(SM) Support Tip: Generating effective IR stopwords
Service Manager IR expert uses two mechanism to reduce this diversity: stop lists and lexical analysis.
IR expert uses a list of stop words to exclude terms from IR index: Typical candidates for stop word list are terms that appear in many documents or do not carry a meaning for a typical user: The word "regards" matches both classes: It exists in most email exchanged with the support requester, and has no meaning for the actual support issue.
The other mechanism to reduce the number of terms stored in the index, while ensuring finding relevant documents even with small variation of the term is lexical analysis, which we for simplicity will refer to here as "stemming". This means a word is analyzed and reduced to the word stem - which we refer to as "term". It enables IR expert to store fewer terms while finding documents containing different words derived by this word stem.

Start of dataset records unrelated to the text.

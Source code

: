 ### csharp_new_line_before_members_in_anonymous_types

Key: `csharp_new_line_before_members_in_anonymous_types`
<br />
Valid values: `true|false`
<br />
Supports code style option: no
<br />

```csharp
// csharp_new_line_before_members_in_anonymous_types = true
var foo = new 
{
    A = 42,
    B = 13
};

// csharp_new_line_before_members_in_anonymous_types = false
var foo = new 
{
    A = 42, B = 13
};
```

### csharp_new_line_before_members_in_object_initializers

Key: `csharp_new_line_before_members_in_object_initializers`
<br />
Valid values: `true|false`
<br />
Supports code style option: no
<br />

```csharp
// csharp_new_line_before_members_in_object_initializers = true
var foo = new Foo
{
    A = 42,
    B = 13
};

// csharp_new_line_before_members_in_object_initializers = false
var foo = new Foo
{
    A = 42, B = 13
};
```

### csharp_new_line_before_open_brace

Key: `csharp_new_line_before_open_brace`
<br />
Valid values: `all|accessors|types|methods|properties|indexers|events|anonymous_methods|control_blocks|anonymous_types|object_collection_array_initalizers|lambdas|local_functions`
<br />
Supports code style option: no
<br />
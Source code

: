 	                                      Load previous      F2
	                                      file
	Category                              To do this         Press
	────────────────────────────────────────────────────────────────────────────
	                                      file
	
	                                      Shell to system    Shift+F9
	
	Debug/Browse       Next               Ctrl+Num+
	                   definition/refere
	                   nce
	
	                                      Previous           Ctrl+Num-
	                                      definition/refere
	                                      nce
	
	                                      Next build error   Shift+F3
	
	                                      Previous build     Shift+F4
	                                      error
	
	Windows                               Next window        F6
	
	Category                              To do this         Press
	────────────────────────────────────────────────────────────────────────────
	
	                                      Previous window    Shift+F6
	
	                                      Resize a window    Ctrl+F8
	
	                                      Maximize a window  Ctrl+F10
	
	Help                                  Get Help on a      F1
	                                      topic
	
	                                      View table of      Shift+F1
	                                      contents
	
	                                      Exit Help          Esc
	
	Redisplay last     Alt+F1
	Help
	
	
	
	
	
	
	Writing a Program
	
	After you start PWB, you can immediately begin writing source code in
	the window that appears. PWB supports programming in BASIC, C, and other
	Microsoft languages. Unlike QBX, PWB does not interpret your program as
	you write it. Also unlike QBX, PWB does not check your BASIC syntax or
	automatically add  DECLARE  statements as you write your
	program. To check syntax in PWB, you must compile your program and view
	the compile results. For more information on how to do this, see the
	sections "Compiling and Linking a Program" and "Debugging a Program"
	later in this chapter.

Service Manager allows to specify a custom stemming algorithm except for English and German language, as for these it contains a hardcoded stemming algorithm. As IR expert cannot decide if a word is English, French, or other language, only one IR language - and therefore only one stemming algorithm - may be configured. In Service Manager instances containing multi-lingual data, this may have strange effects to the stop words to be added in the stop word file.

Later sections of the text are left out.